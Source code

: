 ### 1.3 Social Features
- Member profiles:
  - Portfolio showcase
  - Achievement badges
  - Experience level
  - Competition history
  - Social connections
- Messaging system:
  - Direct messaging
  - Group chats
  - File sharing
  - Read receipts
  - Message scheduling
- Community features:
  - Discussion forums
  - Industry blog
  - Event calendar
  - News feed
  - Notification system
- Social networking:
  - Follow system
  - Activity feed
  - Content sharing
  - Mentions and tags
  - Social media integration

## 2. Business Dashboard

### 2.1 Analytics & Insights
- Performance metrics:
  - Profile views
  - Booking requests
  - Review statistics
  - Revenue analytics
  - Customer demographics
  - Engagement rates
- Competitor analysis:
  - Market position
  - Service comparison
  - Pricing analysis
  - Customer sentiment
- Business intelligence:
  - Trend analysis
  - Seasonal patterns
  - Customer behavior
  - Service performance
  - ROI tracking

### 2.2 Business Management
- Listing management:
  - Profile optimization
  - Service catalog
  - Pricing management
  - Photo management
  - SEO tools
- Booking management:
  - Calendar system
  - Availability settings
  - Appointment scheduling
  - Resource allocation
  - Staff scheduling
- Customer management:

Your task: Beginning with the opening line and ending with the final one, transcribe the material exactly.

Task solution:
Source code

: ### 1.3 Social Features
- Member profiles:
  - Portfolio showcase
  - Achievement badges
  - Experience level
  - Competition history
  - Social connections
- Messaging system:
  - Direct messaging
  - Group chats
  - File sharing
  - Read receipts
  - Message scheduling
- Community features:
  - Discussion forums
  - Industry blog
  - Event calendar
  - News feed
  - Notification system
- Social networking:
  - Follow system
  - Activity feed
  - Content sharing
  - Mentions and tags
  - Social media integration

## 2. Business Dashboard

### 2.1 Analytics & Insights
- Performance metrics:
  - Profile views
  - Booking requests
  - Review statistics
  - Revenue analytics
  - Customer demographics
  - Engagement rates
- Competitor analysis:
  - Market position
  - Service comparison
  - Pricing analysis
  - Customer sentiment
- Business intelligence:
  - Trend analysis
  - Seasonal patterns
  - Customer behavior
  - Service performance
  - ROI tracking

### 2.2 Business Management
- Listing management:
  - Profile optimization
  - Service catalog
  - Pricing management
  - Photo management
  - SEO tools
- Booking management:
  - Calendar system
  - Availability settings
  - Appointment scheduling
  - Resource allocation
  - Staff scheduling
- Customer management:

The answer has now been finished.